There are many dystopias. It is a subgenre of science fiction (much more so now that series allow us to describe the peculiarities of future worlds with much more detail and precision than in movies, where characters and action take precedence) that fans have always followed with special interest. . Not surprisingly, two absolute classics of genre literature, ‘1984’ and ‘Brave New World’, are two dystopian classics.
In fact, ‘Brazil’, Terry Gilliam’s masterpiece from 1985 which just landed on HBO Max (and whose date is only one year away from coinciding with George Orwell’s prophetic work) is heavily inspired by ‘1984’, although it is bathed in a strong satirical component that also reminds one of Franz Kafka’s masterpieces such as ‘The Trial’ . It couldn’t be less coming from someone who had been a member of Monty Python, which had split up just a year before.
In fact, it is in the group’s latest film, ‘The Meaning of Life’, that the DNA of ‘Brazil’ can be traced: in the splendid 17-minute short film that preceded the film, ‘The Crimson Permanent Assurance’, where a group of old office workers became pirates and abandoned bureaucratic life in search of adventure. The out-of-control bureaucracy is also the objective of ‘Brazil’, only here it is given a futuristic setting that allows Gilliam to also question the consumer societyto the cult of the image and the lives subjected to the gears of the system.

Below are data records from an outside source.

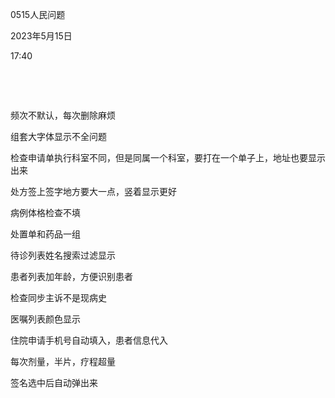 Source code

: 0515人民问题

2023年5月15日

17:40

 

 

‌频次不默认，每次删除麻烦

‌组套大字体显示不全问题

‌检查申请单执行科室不同，但是同属一个科室，要打在一个单子上，地址也要显示出来

‌处方签上签字地方要大一点，竖着显示更好

‌病例体格检查不填

‌处置单和药品一组

‌待诊列表姓名搜索过滤显示

‌患者列表加年龄，方便识别患者

‌检查同步主诉不是现病史

‌医嘱列表颜色显示

‌住院申请手机号自动填入，患者信息代入

‌每次剂量，半片，疗程超量

‌签名选中后自动弹出来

In the depressing future world (and current at the same time) of ‘Brazil’, everything starts when a fly falls into a computer and changes the last name of the revolutionary Harry Tuttle to that of the quiet family man Harry Buttle, who is arrested and murdered. by the security forces. The bureaucrat Sam Lowry (Jonathan Pryce) will be commissioned to return a check to the family, and in the midst of a maze of paperwork he will meet the woman of his dreams, with whom he aspires to escape from that hell of offices and schedules. .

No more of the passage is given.